Perhaps it’s the solitary writer in me, but I tend to keep to myself, and it seems most of the neighbors in my life wish to do the same. Following that initial introduction, provided it ever happens at all, we tip waves to one another as we’re coming and going and do our best to keep up appearances, but forming genuine friendships is both difficult and rare. I sense it’s because of the knowledge we all harbor, that getting too close to someone who lives mere feet from your doorstep comes with risks. When I wrote The Other Mrs Miller, I envisioned what exactly might happen when two neighbors became too close to one another. As the stakes grew higher and higher, it was all but guaranteed no one would get out unscathed. Because the truth is, similar the genes that bind families together, there is an invisible umbilicus connecting the residences on every street, and even though years could pass before you’re ever forced to acknowledge it, a day might come when someone knocks on your door. It’s your neighbor, and she needs something. Any other day, she might have reached out to her spouse or a family member, but circumstances forced her to look next door or across the street. And before you know it, you’re pulled into her orbit. Perhaps your families meet. You exchange phone numbers and social media accounts. You have meals together, trade recipes, loan one another lawn equipment, help each other out after a bad storm wreaks havoc on your street. You feel safer in the knowledge that someone you value and trust lives only a few quick steps away, especially in times when forging interpersonal connections such as these seems to be rare.
But then something happens. A borrowed item isn’t returned, a party gets out of hand, a few too many secrets are shared, and you’re forced into a test of loyalties. Or perhaps they reveal a belief that clashes deeply with your values, and you realize they aren’t the person you thought they were. You no longer want to be friends, but their proximity prevents you from ghosting them, and if you try to be frank, you risk an ice age settling over your street that could stretch on for months or even years. How we deal with these issues usually ends up being quite mundane in real life. But in fiction, we can come up with all sorts of wild ways to test the strength of the fences that Robert Frost once wisely proclaimed make good neighbors. I don’t know that I’ll ever tire of ways to test those boundaries, to remind people through the power of a good story that a house is neither an island nor a fortress.

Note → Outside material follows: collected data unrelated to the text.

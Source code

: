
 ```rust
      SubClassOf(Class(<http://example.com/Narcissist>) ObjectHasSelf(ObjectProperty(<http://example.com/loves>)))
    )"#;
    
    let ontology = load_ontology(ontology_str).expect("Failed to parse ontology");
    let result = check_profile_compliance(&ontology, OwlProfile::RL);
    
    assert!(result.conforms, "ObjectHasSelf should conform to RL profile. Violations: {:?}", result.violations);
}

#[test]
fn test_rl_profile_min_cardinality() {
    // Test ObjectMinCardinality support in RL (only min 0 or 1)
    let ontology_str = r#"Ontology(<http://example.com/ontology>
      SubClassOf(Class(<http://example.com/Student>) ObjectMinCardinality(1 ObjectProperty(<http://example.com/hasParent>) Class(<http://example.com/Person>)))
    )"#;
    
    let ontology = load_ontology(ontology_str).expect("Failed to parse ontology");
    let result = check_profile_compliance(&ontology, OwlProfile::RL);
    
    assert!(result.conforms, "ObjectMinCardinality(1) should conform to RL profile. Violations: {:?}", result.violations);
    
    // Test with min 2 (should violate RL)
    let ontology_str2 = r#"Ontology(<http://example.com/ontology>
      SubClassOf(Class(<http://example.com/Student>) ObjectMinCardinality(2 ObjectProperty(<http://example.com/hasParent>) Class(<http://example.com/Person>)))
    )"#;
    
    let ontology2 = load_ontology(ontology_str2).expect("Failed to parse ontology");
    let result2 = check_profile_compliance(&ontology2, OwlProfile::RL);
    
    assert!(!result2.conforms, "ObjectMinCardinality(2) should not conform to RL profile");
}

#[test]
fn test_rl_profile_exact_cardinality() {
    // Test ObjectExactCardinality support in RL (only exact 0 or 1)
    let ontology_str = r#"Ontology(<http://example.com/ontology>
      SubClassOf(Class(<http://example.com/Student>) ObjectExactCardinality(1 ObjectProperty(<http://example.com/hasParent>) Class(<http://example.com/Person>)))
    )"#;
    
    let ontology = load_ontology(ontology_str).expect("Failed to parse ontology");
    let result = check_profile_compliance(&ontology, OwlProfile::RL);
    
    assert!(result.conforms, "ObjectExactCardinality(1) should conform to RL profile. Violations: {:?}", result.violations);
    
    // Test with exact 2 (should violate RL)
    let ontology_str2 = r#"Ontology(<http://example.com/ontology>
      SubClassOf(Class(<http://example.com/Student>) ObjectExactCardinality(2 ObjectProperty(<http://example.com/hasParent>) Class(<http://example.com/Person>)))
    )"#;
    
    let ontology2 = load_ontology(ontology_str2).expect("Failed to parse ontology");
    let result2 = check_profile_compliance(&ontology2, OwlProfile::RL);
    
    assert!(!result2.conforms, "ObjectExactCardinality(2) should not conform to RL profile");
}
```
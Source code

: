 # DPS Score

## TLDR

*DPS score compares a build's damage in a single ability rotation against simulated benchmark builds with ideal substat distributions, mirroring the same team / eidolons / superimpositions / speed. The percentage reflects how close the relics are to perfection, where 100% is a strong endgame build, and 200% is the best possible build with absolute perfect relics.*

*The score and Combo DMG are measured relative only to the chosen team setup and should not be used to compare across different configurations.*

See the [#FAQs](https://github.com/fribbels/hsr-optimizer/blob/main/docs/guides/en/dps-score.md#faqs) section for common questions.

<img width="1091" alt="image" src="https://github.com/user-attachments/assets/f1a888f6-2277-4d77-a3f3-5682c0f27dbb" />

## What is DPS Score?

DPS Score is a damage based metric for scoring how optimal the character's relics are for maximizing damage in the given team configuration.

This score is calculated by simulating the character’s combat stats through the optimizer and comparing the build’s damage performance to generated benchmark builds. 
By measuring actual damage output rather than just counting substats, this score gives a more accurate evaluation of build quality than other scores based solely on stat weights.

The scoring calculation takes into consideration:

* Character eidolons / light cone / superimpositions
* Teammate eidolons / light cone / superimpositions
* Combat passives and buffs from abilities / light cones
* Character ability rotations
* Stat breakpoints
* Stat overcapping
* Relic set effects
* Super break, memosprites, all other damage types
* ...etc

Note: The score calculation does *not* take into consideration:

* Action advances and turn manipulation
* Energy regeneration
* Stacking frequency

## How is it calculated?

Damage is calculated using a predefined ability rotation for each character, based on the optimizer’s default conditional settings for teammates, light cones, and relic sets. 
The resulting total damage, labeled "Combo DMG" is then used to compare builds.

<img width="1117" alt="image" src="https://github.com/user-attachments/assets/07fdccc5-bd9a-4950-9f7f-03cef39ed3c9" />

None of this is to say we shouldn’t bond with our neighbors. I’m quite fond of the ones I have now. In fact, some of my fondest memories in this life involve interactions with folks who lived a few doors down, from sleepovers to cookouts to Fourth of July hijinks. I grew up being able to step outside, walk a little way down the street, and say hello to any number of friends. It’s a great feeling to have. Of course, some of my most intense moments of anxiety and uncertainty have been when things with my neighbors were less than ideal, not unlike when things have gone south with family members. So to that end, may the alliances we forge with our neighbors be strong. Just make sure the fences are stronger, or risk being at the center of your own domestic thriller.